After King Charles II granted the town a charter of incorporation in 1679, the newly elected freemen decided to commission a market hall: the new building was completed in 1680 but was burnt down in a major fire in 1750. The current building, which was erected on the site of the original structure, was designed in the neoclassical style, built in red brick with stone dressings and was built between 1755 and 1764. The design involved a symmetrical main frontage with three bays facing onto the High Street. It was arcaded on the ground floor, so that markets could be held, with an assembly room, for the use of the borough council, on the first floor. There was a wide central opening, with a stone surround and a keystone, flanked by two smaller openings in the same style. On the first floor, there was a central sash window with an architrave, a frieze and a pediment, while the outer bays were fenestrated by sash windows with architraves, friezes and cornices. There was also a main cornice across the top of the main frontage. Internally, although the principal room was the assembly room on the first floor, there was also a lock-up for petty criminals in the basement.
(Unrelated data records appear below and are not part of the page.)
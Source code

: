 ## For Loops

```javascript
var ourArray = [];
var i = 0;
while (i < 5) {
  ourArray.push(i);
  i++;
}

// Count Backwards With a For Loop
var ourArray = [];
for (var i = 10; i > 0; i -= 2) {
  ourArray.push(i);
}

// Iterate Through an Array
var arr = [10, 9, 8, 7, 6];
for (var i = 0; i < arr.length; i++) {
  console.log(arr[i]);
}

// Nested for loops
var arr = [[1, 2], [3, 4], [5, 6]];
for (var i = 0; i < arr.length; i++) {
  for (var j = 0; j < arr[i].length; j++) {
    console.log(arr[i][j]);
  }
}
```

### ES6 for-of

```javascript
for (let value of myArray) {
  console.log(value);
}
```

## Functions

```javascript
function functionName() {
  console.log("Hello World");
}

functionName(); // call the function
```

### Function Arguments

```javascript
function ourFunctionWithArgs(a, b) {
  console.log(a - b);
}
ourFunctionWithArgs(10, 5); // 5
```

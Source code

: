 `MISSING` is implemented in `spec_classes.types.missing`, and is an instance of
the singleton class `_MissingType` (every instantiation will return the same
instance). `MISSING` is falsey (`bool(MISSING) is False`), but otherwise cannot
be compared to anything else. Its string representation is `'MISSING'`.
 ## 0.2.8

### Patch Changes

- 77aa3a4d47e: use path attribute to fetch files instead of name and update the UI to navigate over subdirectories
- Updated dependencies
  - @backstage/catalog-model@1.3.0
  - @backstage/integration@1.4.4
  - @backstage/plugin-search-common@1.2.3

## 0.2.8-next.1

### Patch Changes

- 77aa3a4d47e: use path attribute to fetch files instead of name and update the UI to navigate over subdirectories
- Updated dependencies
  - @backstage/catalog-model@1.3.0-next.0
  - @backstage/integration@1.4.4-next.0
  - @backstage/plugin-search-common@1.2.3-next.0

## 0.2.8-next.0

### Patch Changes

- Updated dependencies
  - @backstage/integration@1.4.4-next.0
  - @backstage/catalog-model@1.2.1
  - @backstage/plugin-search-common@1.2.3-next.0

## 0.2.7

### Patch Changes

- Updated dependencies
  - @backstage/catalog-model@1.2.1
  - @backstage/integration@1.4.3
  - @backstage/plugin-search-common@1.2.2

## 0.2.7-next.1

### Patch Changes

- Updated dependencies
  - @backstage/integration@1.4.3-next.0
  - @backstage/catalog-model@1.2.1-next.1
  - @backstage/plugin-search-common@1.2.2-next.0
A timber cupola with clock faces and a weather vane was installed in 1847. On account of the relatively small population of the town, the borough council, which had met in the town hall, was abolished under the Municipal Corporations Act 1883. The Charity Commissioners agreed that the town hall and other civic assets be transferred to the newly established Garstang Town Trust in 1886 and a plaque was installed on the front of the building to commemorate the Golden Jubilee of Queen Victoria in 1887.

The area was designated a rural district in 1894, and although the new Garstang Rural District Council initially used the town hall as its meeting place, it moved to larger offices further north along the High Street in 1913. The town hall was subsequently converted for commercial use and, although it was badly damaged in a fire in 1939 and had to be rebuilt, much of the external stonework was saved and restored. The ground floor of the town hall continued to accommodate two shops, while the first floor subsequently became the home of a Royal British Legion Club. An additional plaque was installed on the front of the building to commemorate the Diamond Jubilee of Elizabeth II in 2012.